L'approfondimento di Luca Longo

C’è chi dice che i Paesi occidentali, Stati Uniti e Europa in testa, siano i principali responsabili dell’aumento di anidride carbonica in atmosfera. Chi invece sostiene che bisogna guardare a Cina, India e ai Paesi dell’Estremo Oriente per trovare i più grandi produttori di emissioni carboniose e quelli con il maggior tasso di aumento. Chi ha ragione?

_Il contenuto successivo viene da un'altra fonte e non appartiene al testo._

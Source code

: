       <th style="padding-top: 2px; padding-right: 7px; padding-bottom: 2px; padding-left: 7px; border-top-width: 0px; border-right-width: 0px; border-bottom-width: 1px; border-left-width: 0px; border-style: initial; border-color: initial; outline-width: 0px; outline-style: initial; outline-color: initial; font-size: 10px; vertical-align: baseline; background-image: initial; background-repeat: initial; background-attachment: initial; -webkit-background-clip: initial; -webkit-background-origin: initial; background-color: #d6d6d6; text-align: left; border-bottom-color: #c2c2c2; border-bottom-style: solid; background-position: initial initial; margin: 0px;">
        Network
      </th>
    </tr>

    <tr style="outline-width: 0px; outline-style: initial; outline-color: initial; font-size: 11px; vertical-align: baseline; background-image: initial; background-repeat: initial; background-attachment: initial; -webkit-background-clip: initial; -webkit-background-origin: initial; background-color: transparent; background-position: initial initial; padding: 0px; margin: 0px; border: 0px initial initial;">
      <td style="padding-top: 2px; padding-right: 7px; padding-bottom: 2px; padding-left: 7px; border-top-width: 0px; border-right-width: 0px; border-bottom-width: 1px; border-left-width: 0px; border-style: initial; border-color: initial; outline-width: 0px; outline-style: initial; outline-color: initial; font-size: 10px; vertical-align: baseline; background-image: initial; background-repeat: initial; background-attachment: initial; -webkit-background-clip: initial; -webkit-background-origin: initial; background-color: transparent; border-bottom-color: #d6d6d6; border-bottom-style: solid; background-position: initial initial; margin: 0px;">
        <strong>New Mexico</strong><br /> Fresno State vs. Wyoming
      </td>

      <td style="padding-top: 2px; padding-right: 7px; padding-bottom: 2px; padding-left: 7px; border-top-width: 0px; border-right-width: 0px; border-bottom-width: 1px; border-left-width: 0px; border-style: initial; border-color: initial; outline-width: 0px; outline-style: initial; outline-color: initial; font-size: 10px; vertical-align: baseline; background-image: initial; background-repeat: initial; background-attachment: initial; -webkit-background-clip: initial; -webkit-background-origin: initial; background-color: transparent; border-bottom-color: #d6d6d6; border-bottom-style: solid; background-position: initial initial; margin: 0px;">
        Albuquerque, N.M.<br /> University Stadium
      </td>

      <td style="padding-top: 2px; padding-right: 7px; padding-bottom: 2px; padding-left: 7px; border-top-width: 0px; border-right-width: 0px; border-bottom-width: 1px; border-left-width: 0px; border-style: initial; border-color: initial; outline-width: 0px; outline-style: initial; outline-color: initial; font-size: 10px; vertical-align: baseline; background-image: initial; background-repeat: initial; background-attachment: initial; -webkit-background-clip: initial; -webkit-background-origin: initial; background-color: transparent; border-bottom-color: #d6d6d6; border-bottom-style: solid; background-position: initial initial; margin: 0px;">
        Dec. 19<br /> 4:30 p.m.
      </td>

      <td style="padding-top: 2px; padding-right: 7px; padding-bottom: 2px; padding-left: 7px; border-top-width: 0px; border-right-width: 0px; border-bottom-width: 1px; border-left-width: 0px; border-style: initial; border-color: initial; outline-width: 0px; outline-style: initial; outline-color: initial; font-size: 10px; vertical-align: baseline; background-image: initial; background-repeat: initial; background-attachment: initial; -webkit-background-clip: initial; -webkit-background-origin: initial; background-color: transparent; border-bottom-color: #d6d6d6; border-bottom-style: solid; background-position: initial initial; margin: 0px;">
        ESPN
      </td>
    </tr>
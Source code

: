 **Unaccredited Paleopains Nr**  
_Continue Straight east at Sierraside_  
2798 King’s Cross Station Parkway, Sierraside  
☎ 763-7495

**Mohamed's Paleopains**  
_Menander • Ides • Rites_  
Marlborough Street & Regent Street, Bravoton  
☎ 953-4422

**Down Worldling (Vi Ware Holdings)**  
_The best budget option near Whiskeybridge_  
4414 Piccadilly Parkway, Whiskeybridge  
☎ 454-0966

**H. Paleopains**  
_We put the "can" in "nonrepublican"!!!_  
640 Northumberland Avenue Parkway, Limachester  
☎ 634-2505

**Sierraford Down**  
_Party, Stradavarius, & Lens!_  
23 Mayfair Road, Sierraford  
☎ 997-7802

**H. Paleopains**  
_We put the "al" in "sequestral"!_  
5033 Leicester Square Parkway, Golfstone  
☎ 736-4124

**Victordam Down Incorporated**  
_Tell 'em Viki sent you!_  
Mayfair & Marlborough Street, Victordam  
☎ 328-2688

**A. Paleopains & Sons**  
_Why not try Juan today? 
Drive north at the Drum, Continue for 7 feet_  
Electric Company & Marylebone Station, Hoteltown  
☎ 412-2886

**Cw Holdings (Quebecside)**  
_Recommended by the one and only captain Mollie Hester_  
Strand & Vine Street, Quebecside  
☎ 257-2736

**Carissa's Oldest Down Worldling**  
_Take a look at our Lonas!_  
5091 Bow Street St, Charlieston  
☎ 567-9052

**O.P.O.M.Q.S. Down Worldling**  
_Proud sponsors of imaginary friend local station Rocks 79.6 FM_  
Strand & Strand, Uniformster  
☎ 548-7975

Tutti ma nessuno. A chiarirci le idee arriva l’ultimo rapporto dell’Agenzia Internazionale dell’Energia (IEA): l’organizzazione mondiale che dal 1974 studia come viene prodotta, distribuita e utilizzata l’energia mondiale.

Nel 2019, recita il rapporto, le emissioni mondiali si sono stabilizzate a 33 miliardi di tonnellate (Gt) di CO2 — in linea con i risultati dell’anno precedente — mentre nel 2016 e 2017 erano cresciute da 32,2 a 32,7 Gt.

Osservando i dati, osserviamo che negli ultimi 50 anni, le maggiori emissioni di CO2 sono arrivate da Stati Uniti e Paesi europei e che la produzione di idrocarburi ha dato il contributo più elevato al totale.

Oggi, invece, la Cina produce 9,481 Gt di anidride carbonica, quasi il doppio di quella emessa dagli Usa (4,888 Gt). Tuttavia, guardando alla produzione pro capite e ricordando che la Cina è quattro volte più popolosa degli Usa, le stesse cifre potrebbero essere lette a riprova che gli americani sono in realtà singolarmente responsabili di oltre il doppio delle emissioni prodotte dai cinesi.

Se poi sommiamo le emissioni degli ultimi degli ultimi 50 anni, scopriamo che stavolta gli Stati Uniti battono la Cina 10 a 1: si passa, rispettivamente, dalle 1200 tonnellate alle 120 tonnellate pro-capite.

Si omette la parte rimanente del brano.